The Steelers knew about him. They saw him up close when they scouted Hofstra offensive tackle Willie Colon, whom they drafted in the fourth round. What didn't the Steelers like about Colston?
"I talked to [wide receivers coach Bruce Arians] about him and B.A. said he wanted him in the fourth," Colon said. "But they ended up getting Willie Reid and Santonio [Holmes], so it was tough. Then with those injuries you kind of worry how much the guy's even going to show up." Colston caught 51 passes (17.8 average) in 2003 before a shoulder injury cost him the 2004 season. A knee injury slowed Colston in 2005, but he still finished with 70 catches (13.9).
Colon roomed with Colston throughout college and is not surprised by his friend's success. Colston has 44 catches for 700 yards and seven touchdowns.
"If you ask anybody who's ever played with Marques, he's always been that gifted," Colon said. "He's always had that talent; it was just a matter of when it would come out. Some guys go to the gym and shoot jump shots. We used to spend time -- I used to throw him the ball and he'd be jumping to the rafters to go get it. He was gifted. He could do anything he wanted to do. He can definitely jump."
Colston ran a 4.54 40 at the combine and had a 37-inch vertical jump. Yet, the Steelers had drafted their complement of receivers.
"The biggest idiots in the whole draft were the Jets," Colon said. "At our Pro Day, the Jets didn't let anybody talk to him. They literally surrounded him so none of the scouts could talk to him. Come draft day I told him he was going to the Jets. Sure enough he went to New Orleans in the seventh when he had a chance to go to the Jets, but they picked up Brad Smith, a quarterback, and converted him to receiver. It was just a weird thing.
"I'm just happy for him. It's a blessing that he's doing what he's doing right now. I wish him the best of luck, just not on this Sunday."
WAS WILLIE RIGHT?
Reporters spent much of the week scurrying about the Steelers' South Side practice facility gathering responses to Willie Parker's charge that the team is not as hungry as it was last season. A sampling of responses shows a maybe, a no, and a yes.

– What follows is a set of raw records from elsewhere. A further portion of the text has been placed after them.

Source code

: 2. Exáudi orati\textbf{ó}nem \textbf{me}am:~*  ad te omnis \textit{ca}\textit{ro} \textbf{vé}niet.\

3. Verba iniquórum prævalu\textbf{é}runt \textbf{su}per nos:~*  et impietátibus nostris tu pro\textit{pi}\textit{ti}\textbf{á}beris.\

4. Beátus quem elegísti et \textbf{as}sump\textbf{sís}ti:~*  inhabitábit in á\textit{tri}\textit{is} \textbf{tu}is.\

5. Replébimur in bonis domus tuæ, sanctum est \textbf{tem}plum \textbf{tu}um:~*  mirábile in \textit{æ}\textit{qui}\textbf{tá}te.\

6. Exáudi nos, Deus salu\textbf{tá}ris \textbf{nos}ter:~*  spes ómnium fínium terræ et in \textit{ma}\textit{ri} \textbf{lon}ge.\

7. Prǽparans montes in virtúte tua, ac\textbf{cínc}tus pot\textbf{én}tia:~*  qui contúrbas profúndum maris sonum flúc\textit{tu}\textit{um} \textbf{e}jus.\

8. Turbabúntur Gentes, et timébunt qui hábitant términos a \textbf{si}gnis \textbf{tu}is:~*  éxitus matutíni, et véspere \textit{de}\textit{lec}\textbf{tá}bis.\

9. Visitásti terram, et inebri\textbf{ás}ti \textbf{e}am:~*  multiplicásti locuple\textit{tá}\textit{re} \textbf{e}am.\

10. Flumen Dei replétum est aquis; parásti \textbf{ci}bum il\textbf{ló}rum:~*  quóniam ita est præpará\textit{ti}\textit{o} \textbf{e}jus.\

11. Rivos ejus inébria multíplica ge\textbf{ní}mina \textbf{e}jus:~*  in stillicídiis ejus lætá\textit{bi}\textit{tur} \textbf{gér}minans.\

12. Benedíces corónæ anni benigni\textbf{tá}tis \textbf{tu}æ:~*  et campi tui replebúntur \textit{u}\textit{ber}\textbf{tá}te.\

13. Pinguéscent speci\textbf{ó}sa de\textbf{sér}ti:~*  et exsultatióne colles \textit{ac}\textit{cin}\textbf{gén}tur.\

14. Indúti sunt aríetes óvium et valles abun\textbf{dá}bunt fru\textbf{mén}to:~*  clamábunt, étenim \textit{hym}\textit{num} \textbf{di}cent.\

Hines Ward said: "If the shoe fits, wear it. If it applies to you, then you should learn from it and take from it. If it doesn't, then it doesn't bother me. I know I'm out there blocking my tail off for Willie. I knocked the same guy out twice, so that doesn't apply to me. But if that's what he thinks, than so be it. I don't have a problem with Willie saying what he had to say." Chris Hoke said, "What did he say? I didn't even hear. I'd bet you half the guys didn't even hear what he said."
When the quote was relayed to him, Hoke said: "There might be some truth to it, but from what I see I don't see a lack of effort out here. Everybody's going hard."
Off the record, an assistant coach, who wasn't asked about Parker, served up his answer when he said: "Even if we go 2-14, winning the Super Bowl was worth it."
With Larry Foote and James Farrior upgraded to probable this week, the Steelers could breathe easier when Clint Kriewaldt was downgraded to out with a back injury. Still, the Steelers activated Ron Stanley from the practice squad on Saturday and released quarterback Brian St. Pierre.
James Harrison, Willie Reid and Jeff Hartings are also out of today's game for the Steelers. For the Saints, cornerback Fred Thomas and tight end Nate Lawrie were downgraded to doubtful after missing a third practice this week. Wide receiver Joe Horn (groin) is still questionable after missing his third practice. If Horn can't play, Terrance Cooper will again replace him in the lineup. Jason Craft would start in place of Thomas.